Ilustración 2 Implementación de los servicios de datos de WCF de OData
using System.Data.Services;
using System.Data.Services.Common;
namespace WCFDataServiceExample
{
public class NorthwindService : DataService<NorthwindEntities>
{
// This method is called only once to initialize service-wide policies.
public static void InitializeService(DataServiceConfiguration config)
{
// Give full access to all of the entities.
config.SetEntitySetAccessRule("*", EntitySetRights.All);
// Page size will change the max number of rows returned.
config.SetEntitySetPageSize("*", 25);
config.DataServiceBehavior.MaxProtocolVersion =
DataServiceProtocolVersion.V2;
}
}
}
Creé un EDMX y lo vinculé a algunas de las tablas de mi base de datos (base de datos de ejemplo Northwind). Luego, vinculé las entidades de base de datos al servicio de datos de WCF y expuse todas las entidades con el método “SetEntitySetAccessRule” con el atributo comodín “*” para todas las entidades. Esto me permitió configurar varios permisos de las entidades, para el acceso de lectura, escritura y consultas, además de configurar el tamaño de página, tal como se aprecia en la Ilustración 2. El código corresponde a la implementación completa de los servicios de datos de WCF de OData.
Los contratos de servicios, de operaciones y de datos se controlan principalmente por medio de la configuración en la inicialización de los servicios proporcionados. En el método de inicialización, tengo la posibilidad de configurar varios permisos asociados a la forma en la que quiero exponer mis entidades y al nivel de acceso que quiero proporcionar a los consumidores de los servicios. Incluso podría emplear plantillas T4 para crear una capa abstracta o capa de plantilla sobre las entidades con nombres de entidades personalizados. Esto agregaría un nivel adicional de claridad para el consumidor de los servicios. Incluso podría configurar el permiso de una tabla puntual o podría establecer el nombre de la tabla junto con la configuración de seguridad apropiada para obtener una protección aún más pormenorizada.

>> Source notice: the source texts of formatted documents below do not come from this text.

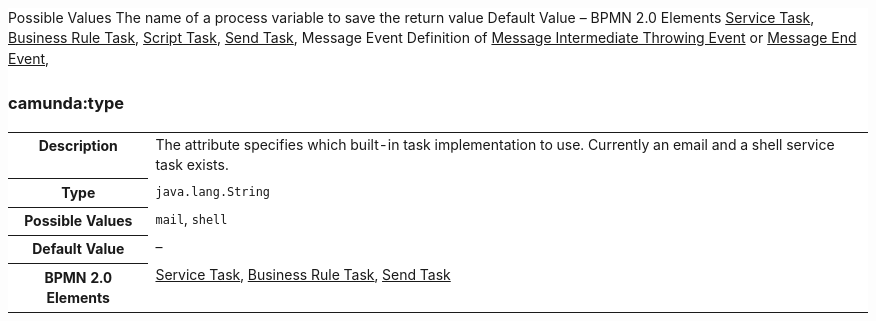   </tr>
  <tr>
    <th>Possible Values</th>
    <td>
      The name of a process variable to save the return value
    </td>
  </tr>
  <tr>
    <th>Default Value</th>
    <td>&ndash;</td>
  </tr>
  <tr>
    <th>BPMN 2.0 Elements</th>
    <td>
      <a href="ref:#tasks-service-task">Service Task</a>,
      <a href="ref:#tasks-business-rule-task">Business Rule Task</a>,
      <a href="ref:#tasks-script-task">Script Task</a>,
      <a href="ref:#tasks-send-task">Send Task</a>,
      Message Event Definition of <a href="ref:#events-message-events-message-intermediate-throwing-event">Message Intermediate Throwing Event</a> or <a href="ref:#events-message-events-message-end-event">Message End Event</a>,
    </td>
  </tr>
</table>


### camunda:type

<table class="table table-striped">
  <tr>
    <th>Description</th>
    <td>
      The attribute specifies which built-in task implementation to use. Currently an email and a shell service task exists.
    </td>
  </tr>
  <tr>
    <th>Type</th>
    <td><code>java.lang.String</code></td>
  </tr>
  <tr>
    <th>Possible Values</th>
    <td>
      <code>mail</code>, <code>shell</code>
    </td>
  </tr>
  <tr>
    <th>Default Value</th>
    <td>&ndash;</td>
  </tr>
  <tr>
    <th>BPMN 2.0 Elements</th>
    <td>
      <a href="ref:#tasks-service-task">Service Task</a>,
      <a href="ref:#tasks-business-rule-task">Business Rule Task</a>,
      <a href="ref:#tasks-send-task">Send Task</a>
    </td>
  </tr>
</table>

En este ejemplo se entrega acceso de lectura a la tabla Customer:
config.SetEntitySetAccessRule("Customer",
EntitySetRights.AllRead);
OData y los servicios de datos de WCF permiten realizar muchas implementaciones de seguridad diferentes, pero por ahora solo me preocupa cómo proteger los servicios WCF con ACS en combinación con las reglas de acceso del servicio de datos.

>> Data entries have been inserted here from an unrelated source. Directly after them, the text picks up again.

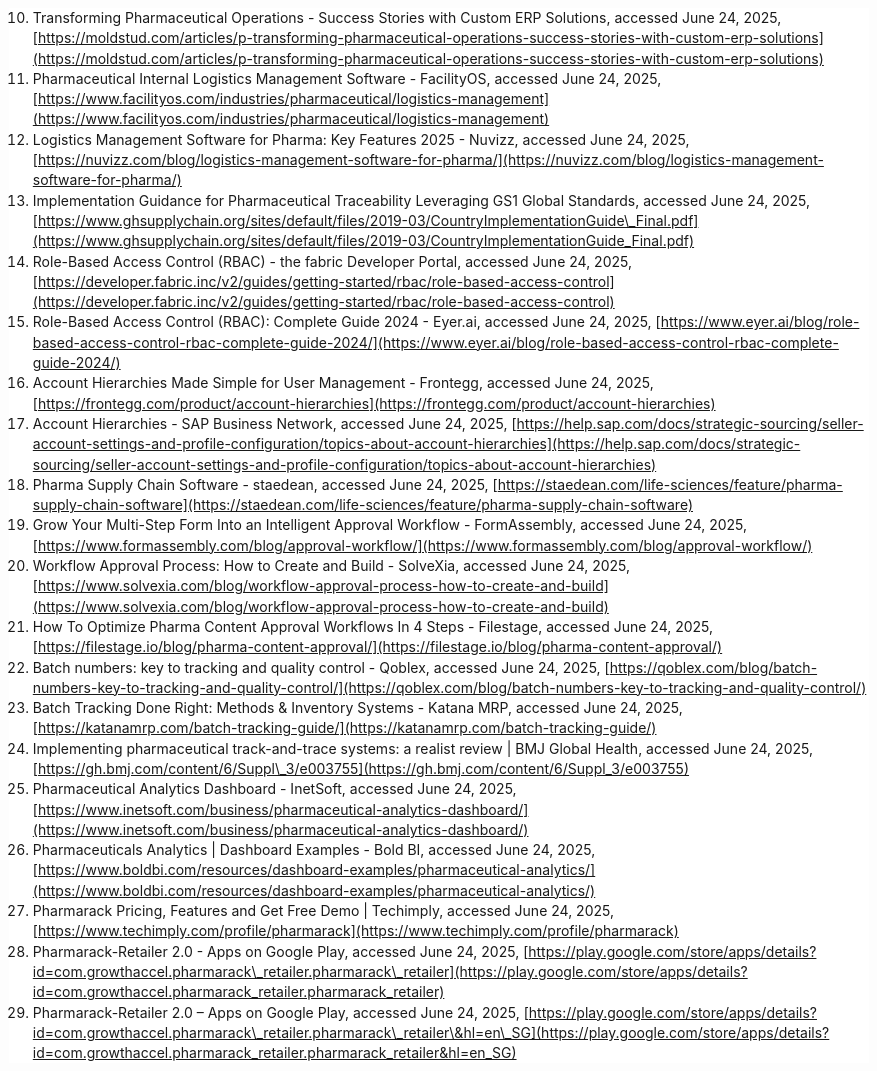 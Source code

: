 10. Transforming Pharmaceutical Operations \- Success Stories with Custom ERP Solutions, accessed June 24, 2025, [https://moldstud.com/articles/p-transforming-pharmaceutical-operations-success-stories-with-custom-erp-solutions](https://moldstud.com/articles/p-transforming-pharmaceutical-operations-success-stories-with-custom-erp-solutions)  
11. Pharmaceutical Internal Logistics Management Software \- FacilityOS, accessed June 24, 2025, [https://www.facilityos.com/industries/pharmaceutical/logistics-management](https://www.facilityos.com/industries/pharmaceutical/logistics-management)  
12. Logistics Management Software for Pharma: Key Features 2025 \- Nuvizz, accessed June 24, 2025, [https://nuvizz.com/blog/logistics-management-software-for-pharma/](https://nuvizz.com/blog/logistics-management-software-for-pharma/)  
13. Implementation Guidance for Pharmaceutical Traceability Leveraging GS1 Global Standards, accessed June 24, 2025, [https://www.ghsupplychain.org/sites/default/files/2019-03/CountryImplementationGuide\_Final.pdf](https://www.ghsupplychain.org/sites/default/files/2019-03/CountryImplementationGuide_Final.pdf)  
14. Role-Based Access Control (RBAC) \- the fabric Developer Portal, accessed June 24, 2025, [https://developer.fabric.inc/v2/guides/getting-started/rbac/role-based-access-control](https://developer.fabric.inc/v2/guides/getting-started/rbac/role-based-access-control)  
15. Role-Based Access Control (RBAC): Complete Guide 2024 \- Eyer.ai, accessed June 24, 2025, [https://www.eyer.ai/blog/role-based-access-control-rbac-complete-guide-2024/](https://www.eyer.ai/blog/role-based-access-control-rbac-complete-guide-2024/)  
16. Account Hierarchies Made Simple for User Management \- Frontegg, accessed June 24, 2025, [https://frontegg.com/product/account-hierarchies](https://frontegg.com/product/account-hierarchies)  
17. Account Hierarchies \- SAP Business Network, accessed June 24, 2025, [https://help.sap.com/docs/strategic-sourcing/seller-account-settings-and-profile-configuration/topics-about-account-hierarchies](https://help.sap.com/docs/strategic-sourcing/seller-account-settings-and-profile-configuration/topics-about-account-hierarchies)  
18. Pharma Supply Chain Software \- staedean, accessed June 24, 2025, [https://staedean.com/life-sciences/feature/pharma-supply-chain-software](https://staedean.com/life-sciences/feature/pharma-supply-chain-software)  
19. Grow Your Multi-Step Form Into an Intelligent Approval Workflow \- FormAssembly, accessed June 24, 2025, [https://www.formassembly.com/blog/approval-workflow/](https://www.formassembly.com/blog/approval-workflow/)  
20. Workflow Approval Process: How to Create and Build \- SolveXia, accessed June 24, 2025, [https://www.solvexia.com/blog/workflow-approval-process-how-to-create-and-build](https://www.solvexia.com/blog/workflow-approval-process-how-to-create-and-build)  
21. How To Optimize Pharma Content Approval Workflows In 4 Steps \- Filestage, accessed June 24, 2025, [https://filestage.io/blog/pharma-content-approval/](https://filestage.io/blog/pharma-content-approval/)  
22. Batch numbers: key to tracking and quality control \- Qoblex, accessed June 24, 2025, [https://qoblex.com/blog/batch-numbers-key-to-tracking-and-quality-control/](https://qoblex.com/blog/batch-numbers-key-to-tracking-and-quality-control/)  
23. Batch Tracking Done Right: Methods & Inventory Systems \- Katana MRP, accessed June 24, 2025, [https://katanamrp.com/batch-tracking-guide/](https://katanamrp.com/batch-tracking-guide/)  
24. Implementing pharmaceutical track-and-trace systems: a realist review | BMJ Global Health, accessed June 24, 2025, [https://gh.bmj.com/content/6/Suppl\_3/e003755](https://gh.bmj.com/content/6/Suppl_3/e003755)  
25. Pharmaceutical Analytics Dashboard \- InetSoft, accessed June 24, 2025, [https://www.inetsoft.com/business/pharmaceutical-analytics-dashboard/](https://www.inetsoft.com/business/pharmaceutical-analytics-dashboard/)  
26. Pharmaceuticals Analytics | Dashboard Examples \- Bold BI, accessed June 24, 2025, [https://www.boldbi.com/resources/dashboard-examples/pharmaceutical-analytics/](https://www.boldbi.com/resources/dashboard-examples/pharmaceutical-analytics/)  
27. Pharmarack Pricing, Features and Get Free Demo | Techimply, accessed June 24, 2025, [https://www.techimply.com/profile/pharmarack](https://www.techimply.com/profile/pharmarack)  
28. Pharmarack-Retailer 2.0 \- Apps on Google Play, accessed June 24, 2025, [https://play.google.com/store/apps/details?id=com.growthaccel.pharmarack\_retailer.pharmarack\_retailer](https://play.google.com/store/apps/details?id=com.growthaccel.pharmarack_retailer.pharmarack_retailer)  
29. Pharmarack-Retailer 2.0 – Apps on Google Play, accessed June 24, 2025, [https://play.google.com/store/apps/details?id=com.growthaccel.pharmarack\_retailer.pharmarack\_retailer\&hl=en\_SG](https://play.google.com/store/apps/details?id=com.growthaccel.pharmarack_retailer.pharmarack_retailer&hl=en_SG)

En la Ilustración 3 aparece un listado breve de las tecnologías que se emplean, junto con algunas de las razones por las cuales esas tecnologías se podrían usar.

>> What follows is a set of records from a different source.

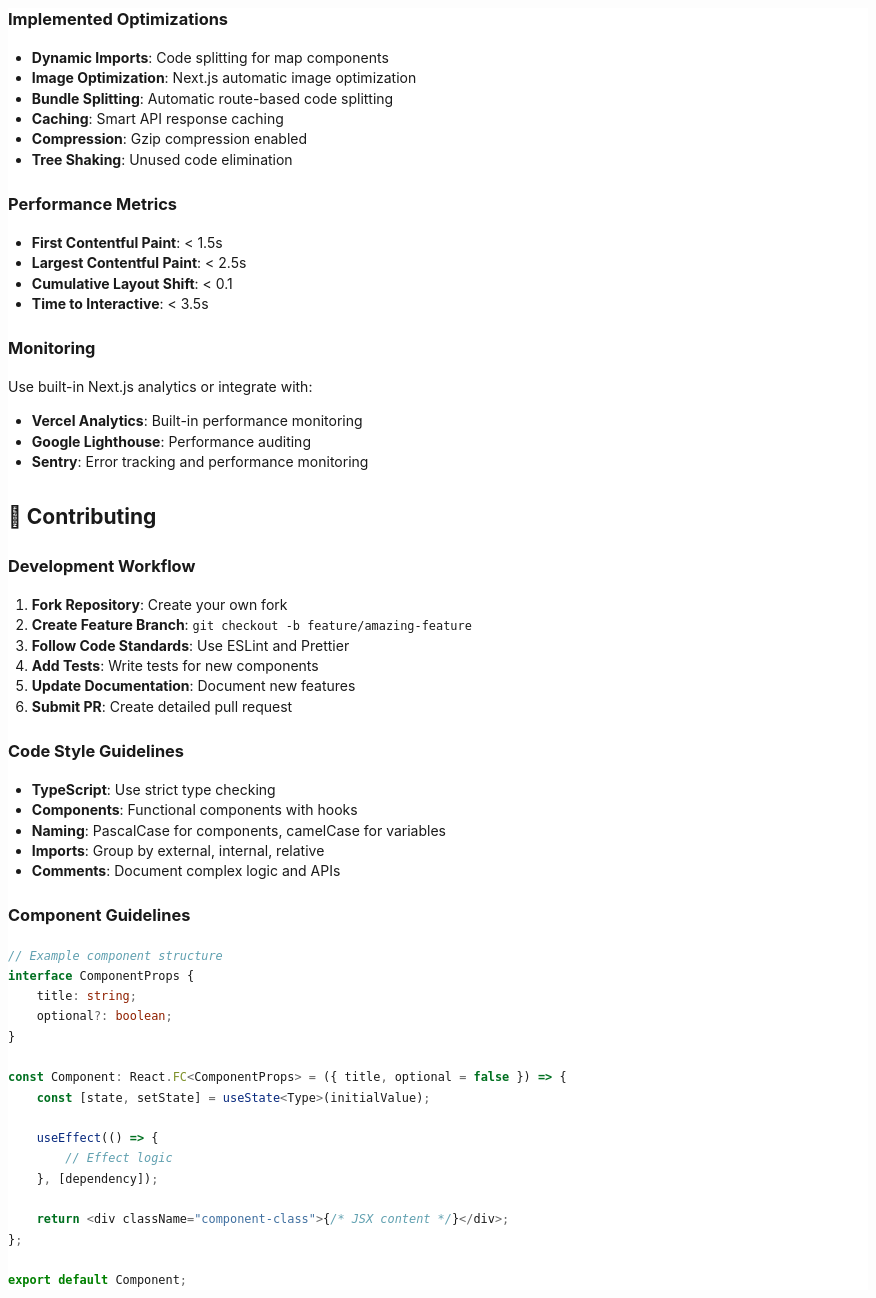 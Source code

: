 ### Implemented Optimizations

-   **Dynamic Imports**: Code splitting for map components
-   **Image Optimization**: Next.js automatic image optimization
-   **Bundle Splitting**: Automatic route-based code splitting
-   **Caching**: Smart API response caching
-   **Compression**: Gzip compression enabled
-   **Tree Shaking**: Unused code elimination

### Performance Metrics

-   **First Contentful Paint**: < 1.5s
-   **Largest Contentful Paint**: < 2.5s
-   **Cumulative Layout Shift**: < 0.1
-   **Time to Interactive**: < 3.5s

### Monitoring

Use built-in Next.js analytics or integrate with:

-   **Vercel Analytics**: Built-in performance monitoring
-   **Google Lighthouse**: Performance auditing
-   **Sentry**: Error tracking and performance monitoring

## 🤝 Contributing

### Development Workflow

1. **Fork Repository**: Create your own fork
2. **Create Feature Branch**: `git checkout -b feature/amazing-feature`
3. **Follow Code Standards**: Use ESLint and Prettier
4. **Add Tests**: Write tests for new components
5. **Update Documentation**: Document new features
6. **Submit PR**: Create detailed pull request

### Code Style Guidelines

-   **TypeScript**: Use strict type checking
-   **Components**: Functional components with hooks
-   **Naming**: PascalCase for components, camelCase for variables
-   **Imports**: Group by external, internal, relative
-   **Comments**: Document complex logic and APIs

### Component Guidelines

```typescript
// Example component structure
interface ComponentProps {
    title: string;
    optional?: boolean;
}

const Component: React.FC<ComponentProps> = ({ title, optional = false }) => {
    const [state, setState] = useState<Type>(initialValue);

    useEffect(() => {
        // Effect logic
    }, [dependency]);

    return <div className="component-class">{/* JSX content */}</div>;
};

export default Component;
```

Ilustración 3 Tecnologías usadas junto con las razones
| Tecnología | Por qué usarla |
| ACS | Proporciona una manera de proteger los servicios mediante un módulo de seguridad federada basado en la nube para la autenticación y autorización |
| OData | Proporciona una sintaxis estándar para realizar consultas y actualizar datos, al aprovechar tecnologías comunes como HTTP, JSON, XML y el protocolo de publicación Atom |
| Entity Data Model | Proporciona una manera rápida de crear un acceso de datos común para un nivel de base de datos y al mismo tiempo proporciona contratos de datos serializables de las tablas de una base de datos |
| Servicios de datos WCF con permisos de Entity | Expone el contrato de datos de Entity Framework con el nivel apropiado de permisos de CRUD como un servicio WCF compatible con REST |
| Implementación de seguridad personalizada de Windows Azure | Protege los servicios (en este caso, los servicios de OData) de que se consuman sin aplicar el nivel de seguridad apropiado como, por ejemplo, un token o certificado |
Con cada una de estas tecnologías, siempre se deben realizar concesiones en el proyecto, pero descubrí que al combinarlas se podía ahorrar tiempo preoperativo y se reducía el trabajo de mantenimiento y, al mismo tiempo, se requería menos código y se obtenían ganancias enormes, especialmente cuando tenía que exponer mis datos en forma segura y proporcionar métodos de acceso a datos comunes con una sintaxis estandarizada.
En resumen
Con una buena comprensión del uso combinado de OData, Entity Framework y WCF Data Services, podría aplicar características de seguridad adicionales a esta tecnología, al emplear ACS. Existían varias opciones para restringir el acceso a mi servicio; por ejemplo, la configuración de varios permisos en las entidades o la adición de interceptores de consulta para evitar el consumo del servicio o para controlar la forma en que este se consume.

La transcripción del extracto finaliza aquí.